YOUR GOAL | Report the lines of the material that carry the string "NetworkAPIs".

Content starts

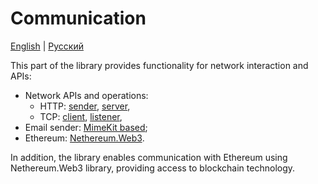 # Communication

[English](README.md) | [Русский](README.ru.md)

This part of the library provides functionality for network interaction and APIs:
- Network APIs and operations: 
    - HTTP: [sender](NetworkAPIs/HttpSender.cs), [server](NetworkAPIs/HttpServerWF.cs), 
    - TCP: [client](NetworkAPIs/TcpClientWF.cs), [listener](NetworkAPIs/TcpListenerWF.cs), 
- Email sender: [MimeKit based](NetworkAPIs/EmailSenderMimeKit.cs);
- Ethereum: [Nethereum.Web3](NethereumAPI/EthNodeAPIWeb3.cs).

In addition, the library enables communication with Ethereum using Nethereum.Web3 library, providing access to blockchain technology. 
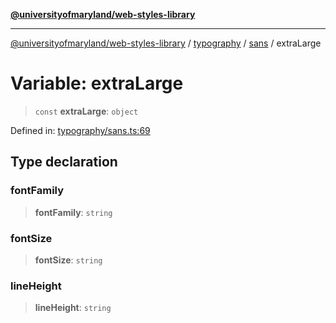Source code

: [**@universityofmaryland/web-styles-library**](../../../../README.md)

***

[@universityofmaryland/web-styles-library](../../../../README.md) / [typography](../../../README.md) / [sans](../README.md) / extraLarge

# Variable: extraLarge

> `const` **extraLarge**: `object`

Defined in: [typography/sans.ts:69](https://github.com/UMD-Digital/design-system/blob/7fa144f196ef5f0ef2b372670136735f5a5c9236/packages/styles/source/typography/sans.ts#L69)

## Type declaration

### fontFamily

> **fontFamily**: `string`

### fontSize

> **fontSize**: `string`

### lineHeight

> **lineHeight**: `string`
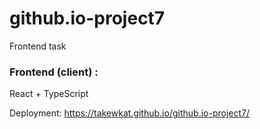 # github.io-project7

Frontend task

### Frontend (client) : 
React + TypeScript

Deployment: https://takewkat.github.io/github.io-project7/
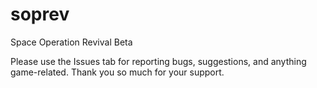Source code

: # soprev
Space Operation Revival Beta

Please use the Issues tab for reporting bugs, suggestions, and anything game-related. Thank you so much for your support.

Content ends

ANSWER TO THE EXERCISE |
    - HTTP: [sender](NetworkAPIs/HttpSender.cs), [server](NetworkAPIs/HttpServerWF.cs), 
    - TCP: [client](NetworkAPIs/TcpClientWF.cs), [listener](NetworkAPIs/TcpListenerWF.cs), 
- Email sender: [MimeKit based](NetworkAPIs/EmailSenderMimeKit.cs);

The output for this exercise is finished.